Manzo’s project is titled “Thatched: Understanding Andean Thatching As Identity Markers and Spatial Folklore Practices.” She will travel through Peru, Bolivia, and Chile for four weeks conducting ethnographic research which seeks to understand the thatched architecture of Andean cultures as a practice of folklore.

“‘Thatched’ builds upon my interest in topics of origin, narrative, displacement, accessibility, equity, previous research situated in Peru’s Huascaran National Park, and thesis work on the spatialization of folklore and informal modes of making,” said Manzo.

Manzo said her interest in spatial folklore was inspired by her experiences growing up. “My family’s from Mexico. I was the first generation born in the U.S. I grew up speaking Spanish. I grew up going back to my parents’ hometown, their village in Mexico, and seeing a different kind of relationship to the land and the immediate built environment and houses and structures. It’s a lot more tactile, people are making it, it’s a long-term construction-design relationship.”

When working on her Booth Fellowship proposal, she said, “That relationship is something that I really wanted to explore and see through, maybe from a culture similar to my own, but still a different culture that would enable me to learn something.”

She noted that, while working on her thesis, her ability to travel was limited both by the COVID pandemic and limited means and funding. She’s proud of the thesis she produced, a graphic narrative of spatial folklore in New Mexico. But, she knew there was much more to research, and she is grateful that the Booth fellowship gives her the chance to more deeply explore the areas of her thesis work she is most passionate about.

During her travels, Manzo will observe, document, and, when allowed, participate in thatching practices. The result of this ethnographic research will be a record of oral history and teachings, the dissemination of knowledge, the presence of identity markers, and the role they play as origin structures for nomadic and displaced people.

She will not look at thatching through the lens of western theory. Rather she will examine the practice, she said, “as a type of folklore and technology cognizant of the context of its existence and ritual, the physical and intellectual labor of its indigenous creators, and its potential to shape and define cultures across millenniums and geographies.”

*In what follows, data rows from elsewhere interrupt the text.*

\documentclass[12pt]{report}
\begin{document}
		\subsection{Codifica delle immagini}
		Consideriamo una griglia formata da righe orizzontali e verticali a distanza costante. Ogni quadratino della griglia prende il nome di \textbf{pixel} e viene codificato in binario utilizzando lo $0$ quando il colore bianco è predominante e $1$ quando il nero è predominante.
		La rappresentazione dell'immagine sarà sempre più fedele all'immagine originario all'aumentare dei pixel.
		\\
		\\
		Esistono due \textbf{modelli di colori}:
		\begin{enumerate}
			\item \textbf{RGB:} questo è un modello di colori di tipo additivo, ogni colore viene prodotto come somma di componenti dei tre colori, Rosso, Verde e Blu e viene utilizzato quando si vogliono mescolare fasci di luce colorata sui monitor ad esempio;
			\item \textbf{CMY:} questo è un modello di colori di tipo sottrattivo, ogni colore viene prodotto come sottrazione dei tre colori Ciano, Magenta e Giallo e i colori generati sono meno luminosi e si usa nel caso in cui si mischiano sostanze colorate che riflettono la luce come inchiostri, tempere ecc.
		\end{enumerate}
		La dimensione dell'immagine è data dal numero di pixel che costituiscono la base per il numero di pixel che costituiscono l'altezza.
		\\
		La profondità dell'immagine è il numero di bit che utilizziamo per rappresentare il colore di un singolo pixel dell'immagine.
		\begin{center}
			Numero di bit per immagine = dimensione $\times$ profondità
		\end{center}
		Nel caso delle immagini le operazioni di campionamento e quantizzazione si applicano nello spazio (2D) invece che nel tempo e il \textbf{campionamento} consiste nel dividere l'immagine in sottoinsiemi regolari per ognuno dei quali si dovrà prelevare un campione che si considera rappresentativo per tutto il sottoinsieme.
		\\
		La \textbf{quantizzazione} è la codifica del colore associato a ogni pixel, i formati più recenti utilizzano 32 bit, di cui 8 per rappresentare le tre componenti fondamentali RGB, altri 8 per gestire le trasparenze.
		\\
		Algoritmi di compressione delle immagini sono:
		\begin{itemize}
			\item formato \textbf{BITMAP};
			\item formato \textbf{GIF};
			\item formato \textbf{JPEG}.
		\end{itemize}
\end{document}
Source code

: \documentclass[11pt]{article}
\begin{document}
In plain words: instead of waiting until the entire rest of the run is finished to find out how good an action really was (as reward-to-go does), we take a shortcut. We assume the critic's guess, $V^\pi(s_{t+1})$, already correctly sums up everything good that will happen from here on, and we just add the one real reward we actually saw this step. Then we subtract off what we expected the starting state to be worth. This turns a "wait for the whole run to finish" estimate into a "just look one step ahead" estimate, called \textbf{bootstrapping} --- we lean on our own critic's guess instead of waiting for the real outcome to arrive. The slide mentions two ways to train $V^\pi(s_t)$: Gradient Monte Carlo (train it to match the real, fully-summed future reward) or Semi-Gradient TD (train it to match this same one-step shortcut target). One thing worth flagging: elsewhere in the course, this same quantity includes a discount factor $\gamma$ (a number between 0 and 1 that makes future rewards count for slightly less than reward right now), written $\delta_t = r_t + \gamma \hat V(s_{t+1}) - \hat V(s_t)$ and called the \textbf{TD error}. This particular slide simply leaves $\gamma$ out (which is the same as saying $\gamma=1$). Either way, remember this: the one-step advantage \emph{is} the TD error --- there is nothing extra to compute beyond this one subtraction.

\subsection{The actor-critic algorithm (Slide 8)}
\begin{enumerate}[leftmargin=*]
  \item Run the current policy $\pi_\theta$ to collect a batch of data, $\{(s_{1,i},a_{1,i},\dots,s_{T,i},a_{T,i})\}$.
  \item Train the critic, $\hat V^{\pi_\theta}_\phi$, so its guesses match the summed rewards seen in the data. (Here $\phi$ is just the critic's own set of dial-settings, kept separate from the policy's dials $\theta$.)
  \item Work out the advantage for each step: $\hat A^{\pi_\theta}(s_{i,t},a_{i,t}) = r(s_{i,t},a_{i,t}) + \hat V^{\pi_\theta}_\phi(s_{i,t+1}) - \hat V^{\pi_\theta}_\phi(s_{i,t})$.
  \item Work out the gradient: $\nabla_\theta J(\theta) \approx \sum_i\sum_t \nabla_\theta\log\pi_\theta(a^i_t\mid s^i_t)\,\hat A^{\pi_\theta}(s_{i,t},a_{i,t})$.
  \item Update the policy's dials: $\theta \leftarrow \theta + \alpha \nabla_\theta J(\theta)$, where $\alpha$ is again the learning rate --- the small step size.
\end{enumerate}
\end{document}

She said, “I think there’s a lot to learn and to reevaluate in our relationship with architecture, the environment, and our resources like land, water, and, in the case of thatching, straw and plant matter. There is an urgency to really reconsider how we fit in, both in this world but also in this moment considering climate change, foreign extraction of resources, the effects of colonialism, etc. So I think for me personally it’s a moment to really think of who I am, both where I’m coming from and where I’m going, and reevaluate what architecture means to me and how I, as a person of color, situate myself within the discourse.”